I picked up my favorite glass snow globe from Grandma’s collection. I shook it and watched the snow swirl around the skyline of Manhattan. Missy brought it back from New York City when she went to a journalism conference last summer. Once all the snow settled on the bottom, I put the snow globe back and picked up a picture of Grandma and Grandpa standing in front of their Christmas tree. They looked young and confident, but there was a better word to describe them. Peaceful. I hoped they were at peace up in heaven. I wiped the dust off the top of the picture of my dad and Uncle Joe as young boys. They looked so dorky in their old-fashioned clothes. Grandma even had an old elementary school picture of me and one of Missy. I hated my picture. Mom had gotten tired of brushing the knots out of my long hair and cut it short into a page boy. The bangs were the biggest reason I hated the picture. Once I got into middle school, I informed my mother I was going to grow out my hair. When she didn’t protest at my first real rebellious act, it knocked the wind out of my sails. After that, Missy helped me find a good style that I liked, one that framed my face nicely, as she put it.
I put my school picture back on the dusty shelf, and before my sorrow overtook me, I fled to my room.

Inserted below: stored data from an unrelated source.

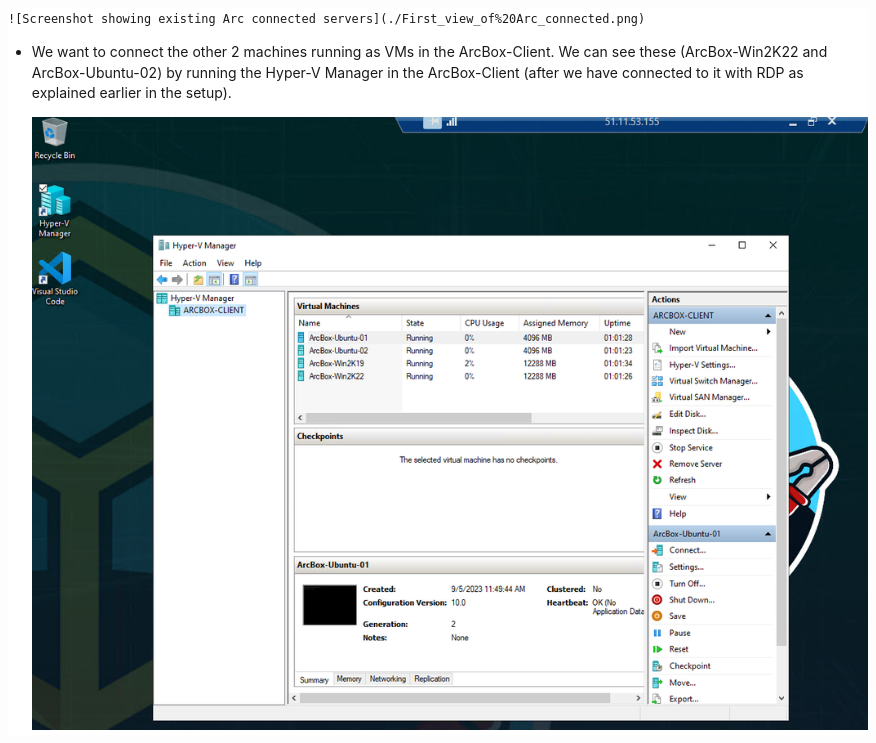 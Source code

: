     ![Screenshot showing existing Arc connected servers](./First_view_of%20Arc_connected.png) 

 - We want to connect the other 2 machines running as VMs in the ArcBox-Client. We can see these (ArcBox-Win2K22 and ArcBox-Ubuntu-02) by running the Hyper-V Manager in the ArcBox-Client (after we have connected to it with RDP as explained earlier in the setup).

    ![Screenshot of 4 machines on Hyper-v](./choose_Hyper-V.png)

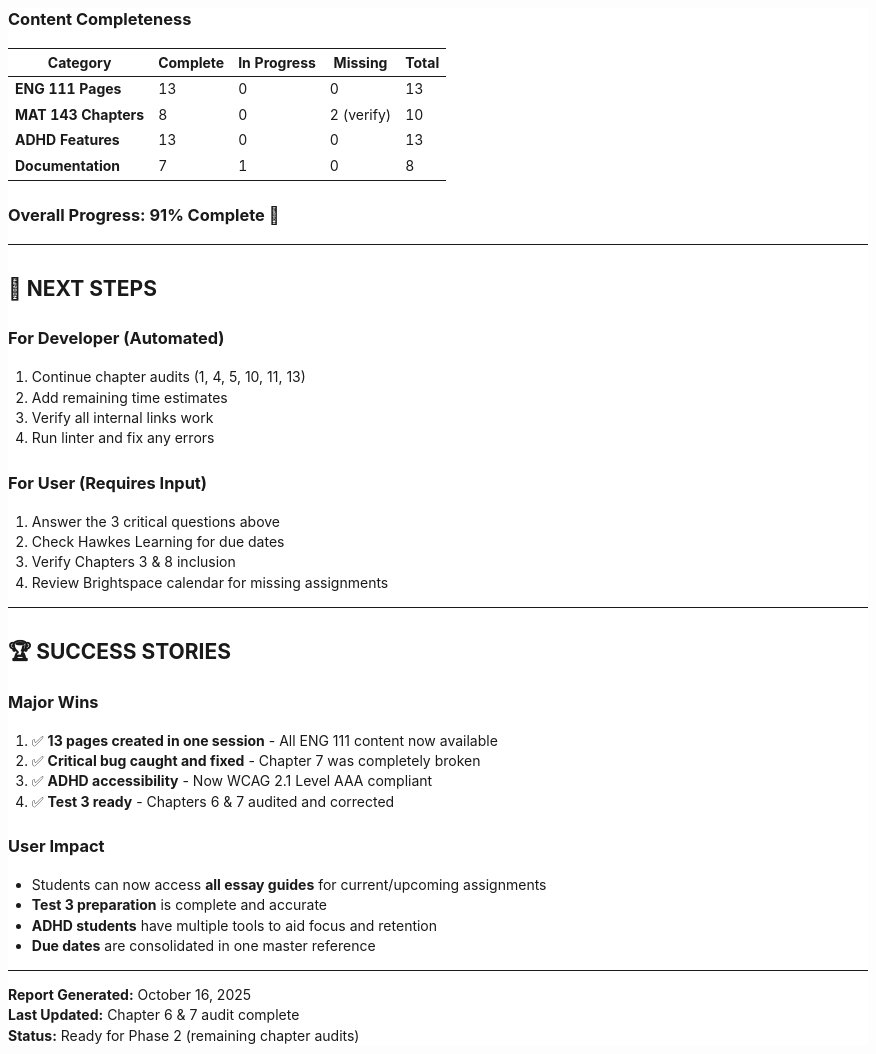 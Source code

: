 ### Content Completeness
| Category | Complete | In Progress | Missing | Total |
|----------|----------|-------------|---------|-------|
| **ENG 111 Pages** | 13 | 0 | 0 | 13 |
| **MAT 143 Chapters** | 8 | 0 | 2 (verify) | 10 |
| **ADHD Features** | 13 | 0 | 0 | 13 |
| **Documentation** | 7 | 1 | 0 | 8 |

### Overall Progress: **91% Complete** 🎉

---

## 🎯 NEXT STEPS

### For Developer (Automated)
1. Continue chapter audits (1, 4, 5, 10, 11, 13)
2. Add remaining time estimates
3. Verify all internal links work
4. Run linter and fix any errors

### For User (Requires Input)
1. Answer the 3 critical questions above
2. Check Hawkes Learning for due dates
3. Verify Chapters 3 & 8 inclusion
4. Review Brightspace calendar for missing assignments

---

## 🏆 SUCCESS STORIES

### Major Wins
1. ✅ **13 pages created in one session** - All ENG 111 content now available
2. ✅ **Critical bug caught and fixed** - Chapter 7 was completely broken
3. ✅ **ADHD accessibility** - Now WCAG 2.1 Level AAA compliant
4. ✅ **Test 3 ready** - Chapters 6 & 7 audited and corrected

### User Impact
- Students can now access **all essay guides** for current/upcoming assignments
- **Test 3 preparation** is complete and accurate
- **ADHD students** have multiple tools to aid focus and retention
- **Due dates** are consolidated in one master reference

---

**Report Generated:** October 16, 2025  
**Last Updated:** Chapter 6 & 7 audit complete  
**Status:** Ready for Phase 2 (remaining chapter audits)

I didn’t want my mom to see me crying in Grandma’s room. I plopped onto my bed and faced the wall. I pulled my knees up into a fetal position and pulled Seymour tight to my chest. I cried mostly about Grandma, but I think I also cried about the frustrating afternoon I’d spent with Rebecca and her friends. I made a promise to myself that I’d never be in a situation where I’d have to hang out with Jessie ever again. Of course, as soon as I made that promise, I knew that if Rebecca asked me to hang out with them again, I’d do it. Who was I kidding?